The more names a design has, the older it usually is. The regionalism that made this block Turkey Track in Illinois made it Duck's Foot in the Mud in Long Island and Big Bear Paw elsewhere. The block was first published with the name Bear's Foot by the Ladies Art Company in 1897 (#357).

The example we show is on a 7x7 grid, like the LAC's. Other blocks with this name differ in the location and number of seams and patches, in the number of colors, and so forth. Quilters today recognize them all as Bear Paws regardless. We've shown a few variations on this page.


Bear's Paw

Bear's Paw

In this 3-color variation of Bear's Foot, the center square is the same color as the background. It's still a great design, but the contrasting center gets thumbs up over this Bear's Paw every time. It was published in the Chicago Tribune in 1933.

For the Ladies Art Company block named Bear's Paw (#162), see the section on Irish Puzzles:
For the Ladies Art Company block named Hen & Chickens (#385), see the cross section:


Bear's Paw

Bear's Paw
American Rose Bud/The Best Friend/Dove in the Window/Duck's Foot in the Mud/Rosebud/Tea Rose

From a Grandmother Clark booklet published in 1932 comes this variation on a bear paw cloverleaf: each paw is a 2x2 checkerboard.
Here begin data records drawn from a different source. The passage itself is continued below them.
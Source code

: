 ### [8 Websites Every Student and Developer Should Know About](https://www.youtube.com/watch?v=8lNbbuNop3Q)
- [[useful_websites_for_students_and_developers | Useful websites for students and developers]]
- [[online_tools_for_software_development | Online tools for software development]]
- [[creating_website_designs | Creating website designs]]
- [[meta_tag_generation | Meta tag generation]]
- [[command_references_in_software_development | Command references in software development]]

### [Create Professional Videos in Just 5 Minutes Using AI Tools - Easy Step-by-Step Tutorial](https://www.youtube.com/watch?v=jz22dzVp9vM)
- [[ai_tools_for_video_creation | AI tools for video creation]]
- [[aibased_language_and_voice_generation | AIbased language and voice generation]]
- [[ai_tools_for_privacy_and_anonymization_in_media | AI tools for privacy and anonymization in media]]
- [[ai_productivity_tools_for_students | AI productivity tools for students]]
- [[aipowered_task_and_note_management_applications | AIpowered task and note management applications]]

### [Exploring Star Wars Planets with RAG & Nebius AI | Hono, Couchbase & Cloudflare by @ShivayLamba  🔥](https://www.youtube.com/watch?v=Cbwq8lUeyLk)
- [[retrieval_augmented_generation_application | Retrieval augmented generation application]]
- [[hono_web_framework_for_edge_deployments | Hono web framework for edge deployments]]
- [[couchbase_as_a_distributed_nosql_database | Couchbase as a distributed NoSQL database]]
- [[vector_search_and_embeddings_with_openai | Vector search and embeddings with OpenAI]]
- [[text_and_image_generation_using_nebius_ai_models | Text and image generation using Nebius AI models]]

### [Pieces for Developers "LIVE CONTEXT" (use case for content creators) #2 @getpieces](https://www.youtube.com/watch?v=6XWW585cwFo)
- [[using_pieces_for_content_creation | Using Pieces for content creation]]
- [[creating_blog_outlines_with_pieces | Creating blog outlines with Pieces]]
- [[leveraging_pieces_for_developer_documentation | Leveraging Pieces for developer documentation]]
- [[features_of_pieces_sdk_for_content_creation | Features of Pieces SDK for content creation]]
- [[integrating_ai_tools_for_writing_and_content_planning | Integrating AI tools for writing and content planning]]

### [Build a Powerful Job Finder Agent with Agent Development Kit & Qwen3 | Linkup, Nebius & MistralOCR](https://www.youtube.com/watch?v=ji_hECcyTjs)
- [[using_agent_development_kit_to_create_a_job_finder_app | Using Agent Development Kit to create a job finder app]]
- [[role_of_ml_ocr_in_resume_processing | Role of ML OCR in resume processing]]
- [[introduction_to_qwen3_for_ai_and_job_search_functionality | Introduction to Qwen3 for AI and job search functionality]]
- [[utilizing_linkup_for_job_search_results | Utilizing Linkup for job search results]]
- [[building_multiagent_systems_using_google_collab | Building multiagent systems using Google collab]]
We're not sure of the colors used in the original block, but every last one of these was published by the end of 1935. Our information for this block is from Jinny Beyer's Quilter's Album of Patchwork Patterns.


Premium Star

Premium Star
Path of Thorns

Nancy Cabot designed this block for the Chicago Tribune, which published it in 1935, almost 40 years after a similar and eponymous block was published in the Ladies Art Company catalog of 1897, shown below. The LAC's version is the most popular today.
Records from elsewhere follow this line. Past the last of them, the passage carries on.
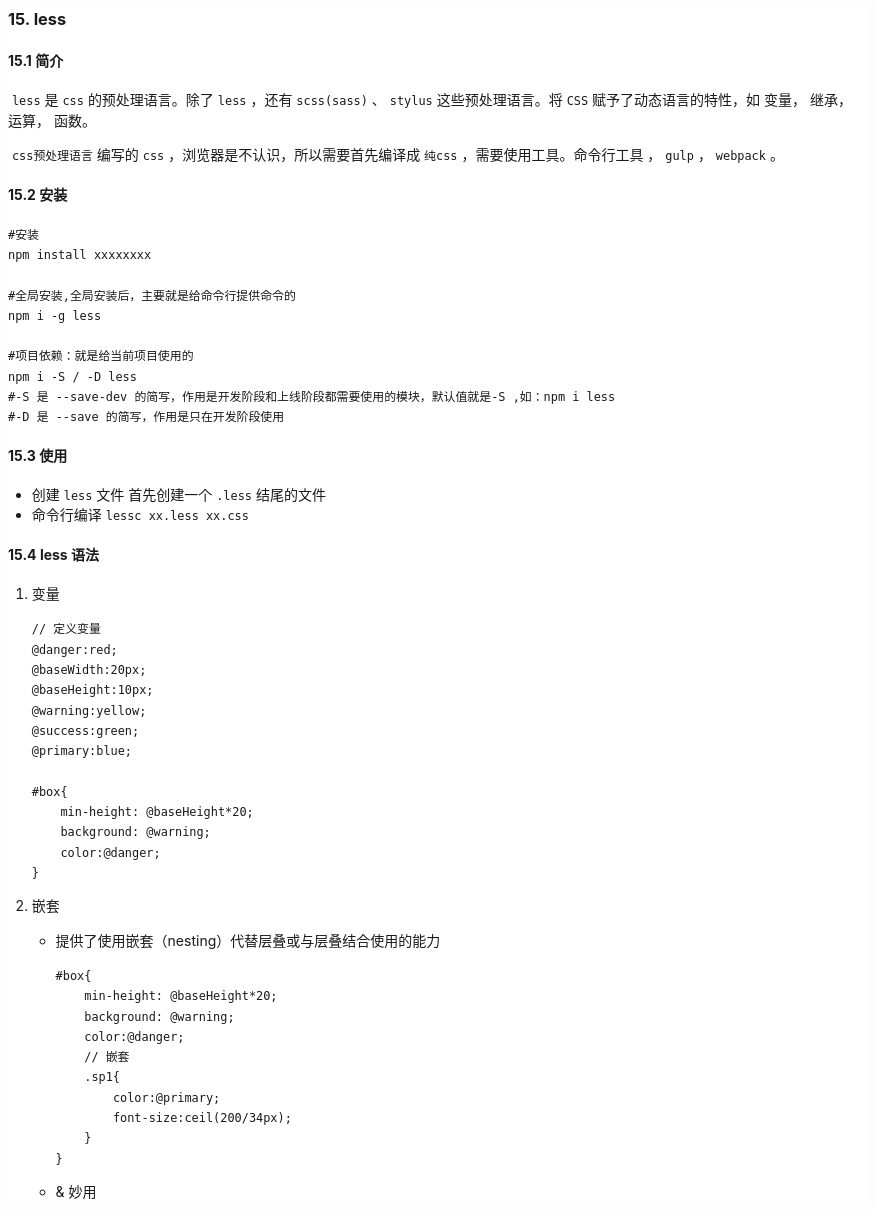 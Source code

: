 ### 15. less

#### 15.1 简介

​ `less` 是 `css` 的预处理语言。除了 `less` ，还有 `scss(sass)` 、 `stylus` 这些预处理语言。将 `CSS` 赋予了动态语言的特性，如 变量， 继承， 运算， 函数。

​ `css预处理语言` 编写的 `css` ，浏览器是不认识，所以需要首先编译成 `纯css` ，需要使用工具。命令行工具 ， `gulp` ， `webpack` 。

#### 15.2 安装

```
#安装
npm install xxxxxxxx

#全局安装,全局安装后，主要就是给命令行提供命令的
npm i -g less

#项目依赖：就是给当前项目使用的
npm i -S / -D less
#-S 是 --save-dev 的简写，作用是开发阶段和上线阶段都需要使用的模块，默认值就是-S ,如：npm i less
#-D 是 --save 的简写，作用是只在开发阶段使用
```

#### 15.3 使用

- 创建 `less` 文件
  首先创建一个 `.less` 结尾的文件
- 命令行编译
  `lessc xx.less xx.css`

#### 15.4 less 语法

1. 变量

   ```
   // 定义变量
   @danger:red;
   @baseWidth:20px;
   @baseHeight:10px;
   @warning:yellow;
   @success:green;
   @primary:blue;

   #box{
       min-height: @baseHeight*20;
       background: @warning;
       color:@danger;
   }
   ```
2. 嵌套

   - 提供了使用嵌套（nesting）代替层叠或与层叠结合使用的能力

     ```
     #box{
         min-height: @baseHeight*20;
         background: @warning;
         color:@danger;
         // 嵌套
         .sp1{
             color:@primary;
             font-size:ceil(200/34px);
         }
     }
     ```
   - & 妙用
Only three months after Cabot's block appeared, it resurfaced in Nancy Page's column in the Birmingham News as Path of Thorns. The name Path of Thorns (as opposed to Thorny Path) was probably meant to evoke a Christian image—the crown of thorns, the path of the cross.
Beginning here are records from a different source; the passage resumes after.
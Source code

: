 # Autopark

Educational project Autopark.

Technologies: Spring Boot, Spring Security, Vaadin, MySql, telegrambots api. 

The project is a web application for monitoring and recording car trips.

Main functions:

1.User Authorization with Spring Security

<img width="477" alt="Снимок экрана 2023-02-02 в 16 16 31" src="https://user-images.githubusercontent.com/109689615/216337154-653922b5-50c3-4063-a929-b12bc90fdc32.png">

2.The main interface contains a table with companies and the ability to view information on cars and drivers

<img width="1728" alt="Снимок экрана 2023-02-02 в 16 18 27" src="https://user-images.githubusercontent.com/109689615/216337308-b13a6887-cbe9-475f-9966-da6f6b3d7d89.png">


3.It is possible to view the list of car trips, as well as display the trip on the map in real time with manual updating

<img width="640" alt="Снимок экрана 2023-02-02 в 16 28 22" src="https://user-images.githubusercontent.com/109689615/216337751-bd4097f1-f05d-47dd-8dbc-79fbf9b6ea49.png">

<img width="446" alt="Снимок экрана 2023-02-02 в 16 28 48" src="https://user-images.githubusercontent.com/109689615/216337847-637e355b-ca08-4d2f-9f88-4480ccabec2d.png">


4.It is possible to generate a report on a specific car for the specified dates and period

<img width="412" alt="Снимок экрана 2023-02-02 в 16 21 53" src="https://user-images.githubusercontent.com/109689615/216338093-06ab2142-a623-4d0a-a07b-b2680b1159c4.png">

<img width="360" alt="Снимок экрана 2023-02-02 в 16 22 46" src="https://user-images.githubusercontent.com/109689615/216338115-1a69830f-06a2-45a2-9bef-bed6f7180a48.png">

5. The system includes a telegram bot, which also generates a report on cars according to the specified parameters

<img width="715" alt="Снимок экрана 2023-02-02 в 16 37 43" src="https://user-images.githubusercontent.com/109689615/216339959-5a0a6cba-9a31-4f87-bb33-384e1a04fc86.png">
Our information on the block name comes from Jinny Beyer's Quilter's Album of Patchwork Patterns.


Premium Star

Premium Star

The LAC's block #26, published in 1897, is a more-complex forerunner of Nancy Cabot's Premium Star. Unlike Cabot's 8x8-grid block, which has just four sawtooth points per quarter block, the LAC's Premium Star is based on a 12x12 grid and has six points per quarter block.


The World's Fair

The World's Fair

The Ladies Art Company published The World's Fair in 1897. Catalog number #134 combines two each of nearly identical blocks — the difference is only in whether the rectangles butt up against either the edge of the block or the edge of the other rectangle in the same block.

The quarter-circles, meanwhile, make things interesting. We traced the original block to add them to our graphic.

More interesting still is The World's Fair's eight points per quarter block. Not many sawtooth blocks are that complex. One exception is a 1970 block called Kansas Troubles, which we've included in the section on Irish Puzzle blocks:

Click on the graphic to see a whole-quilt mockup.

How the Bear Paw
got its name

In Western Pennsylvania and Ohio, the bear paw metaphor goes back to about 1800, according to Ruth Finley (Old Patchwork Quilts, 1929).

She explains with a story from the diary of a young man who went to the woods south of Cleveland in 1836, and started clearing land for a farm.

He soon fell in love with a neighbor named Mary Ann. Being the prettiest girl around, Mary Ann enjoyed flirting more than the idea of settling down. Finally he gave her a one-week deadline to accept or reject his marriage proposal.

On the way to her house seven days later, he was treed by a mother bear, who, fortunately for him and Mary Ann, was too heavy from nursing to climb after him.

The bear waited all night for her dinner to fall out of the tree and finally wandered away.

When the young man arrived at Mary Ann's, she was badly shaken from fear that she had lost him. She answered with an unequivocal Yes, and they lived happily ever after.